Martin, injured, on the run, and also on the hunt for Cory, finds shelter in an abandoned house. But in Martin’s miserable, hunted state, one creature reaches out and offers comfort–a small, friendly one-eyed dog. Martin promptly identifies with the dog’s plight and names him Johnny One-Eye. A little girl named Elsie (Gayle Reed) comes looking for the dog. It seems that her mother’s brutish boyfriend beat the dog and ejected him from the family home. Soon Martin realizes that little, self-possessed Elsie shares a home with none other than his arch nemesis–Dane Cory….

Johnny One-Eye is a decent B film–and while its sentimental elements go into overdrove, these features of the film are so well done, that overall this little film is quite effective. Although the film doesn’t resort to any heavy-handed devices such as images of clocks ticking, there’s definitely a sense here that time is running out. Time is running out for Martin, Cory and also poor Johnny One-Eye. In another sense, Elsie’s childhood innocence and faith is also in jeopardy. In Cory, she’s met pure evil, and this is where the dividing line between the crooks, Martin and Cory comes in. Cory hates children and animals, and Martin doesn’t. Cory is beyond redemption, but underneath it all, Martin still clings to some elements of human decency.

This is a strange little film–directed by Robert Florey and based on a novel by Damon Runyan. While it’s touted as noir, it’s more crime drama. There are some odd minor characters in the film–a man on the street who quotes Byron, for example, and then there’s the peculiar veterinarian (Donald Woods)–a strange character who seems to live in the dark shadows of his pet shop. 

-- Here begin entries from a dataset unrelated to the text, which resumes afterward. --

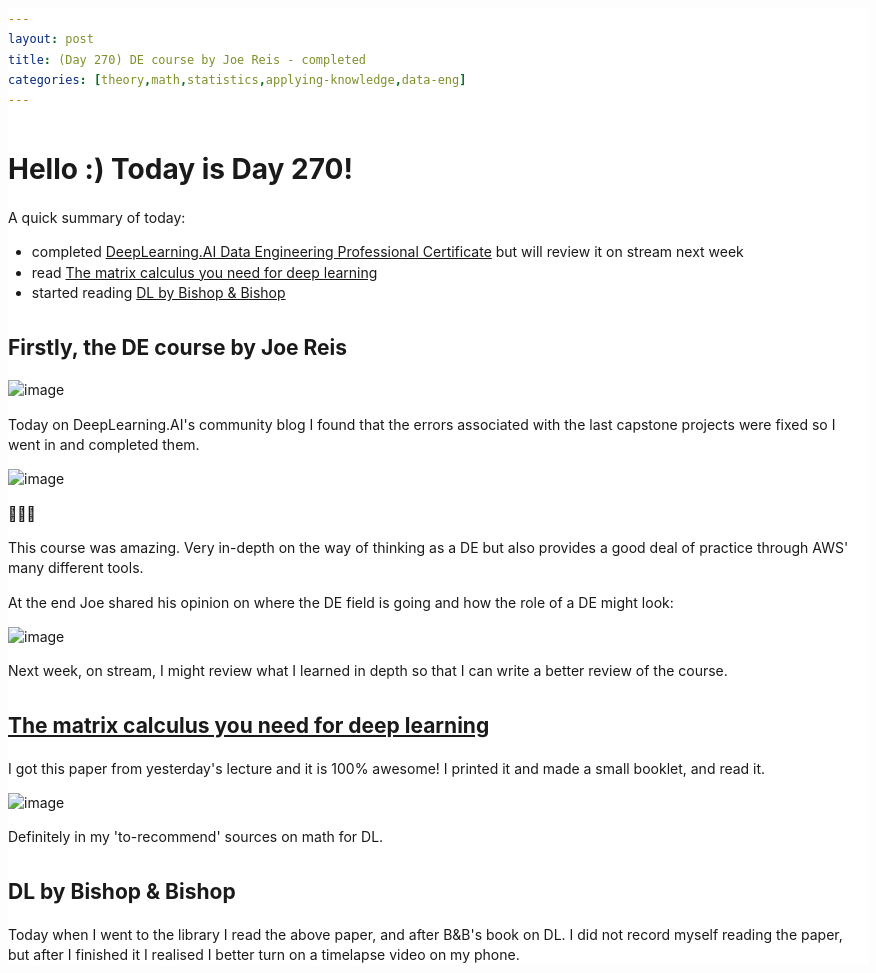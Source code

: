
 ```yaml
---
layout: post
title: (Day 270) DE course by Joe Reis - completed
categories: [theory,math,statistics,applying-knowledge,data-eng]
---
```


# Hello :) Today is Day 270!
A quick summary of today:
* completed [DeepLearning.AI Data Engineering Professional Certificate](https://www.coursera.org/professional-certificates/data-engineering) but will review it on stream next week
* read [The matrix calculus you need for deep learning ](https://arxiv.org/abs/1802.01528)
* started reading [DL by Bishop & Bishop](https://www.bishopbook.com/)

## Firstly, the DE course by Joe Reis 

<img width="1384" alt="image" src="https://github.com/user-attachments/assets/b56a6e4c-7ffa-4e04-83f1-4e4051a8c9ab">

Today on DeepLearning.AI's community blog I found that the errors associated with the last capstone projects were fixed so I went in and completed them. 

<img width="890" alt="image" src="https://github.com/user-attachments/assets/c5ae0cb0-e005-414c-9077-8292f9318fd3">

🥳🥳🥳

This course was amazing. Very in-depth on the way of thinking as a DE but also provides a good deal of practice through AWS' many different tools. 

At the end Joe shared his opinion on where the DE field is going and how the role of a DE might look:

<img width="901" alt="image" src="https://github.com/user-attachments/assets/d9e1128a-5a77-484a-9c0f-689ce6d1f22a">

Next week, on stream, I might review what I learned in depth so that I can write a better review of the course.

## [The matrix calculus you need for deep learning ](https://arxiv.org/abs/1802.01528)

I got this paper from yesterday's lecture and it is 100% awesome! I printed it and made a small booklet, and read it.

![image](https://github.com/user-attachments/assets/6939962b-1075-4f69-9094-55cd1915d3a3)

Definitely in my 'to-recommend' sources on math for DL. 

## DL by Bishop & Bishop

Today when I went to the library I read the above paper, and after B&B's book on DL. I did not record myself reading the paper, but after I finished it I realised I better turn on a timelapse video on my phone.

My Alpha DVD version of this film is problematic. The interior scenes are overly dark. White rings and blotches appear several times throughout the film, and at one point the entire picture scrambles. There’s a loud hiss evident, and this necessitates turning the volume up. The film ‘jumps’ and frequently skips words. So if you happen to have an old VHS tape of the film, you probably want to hang onto it.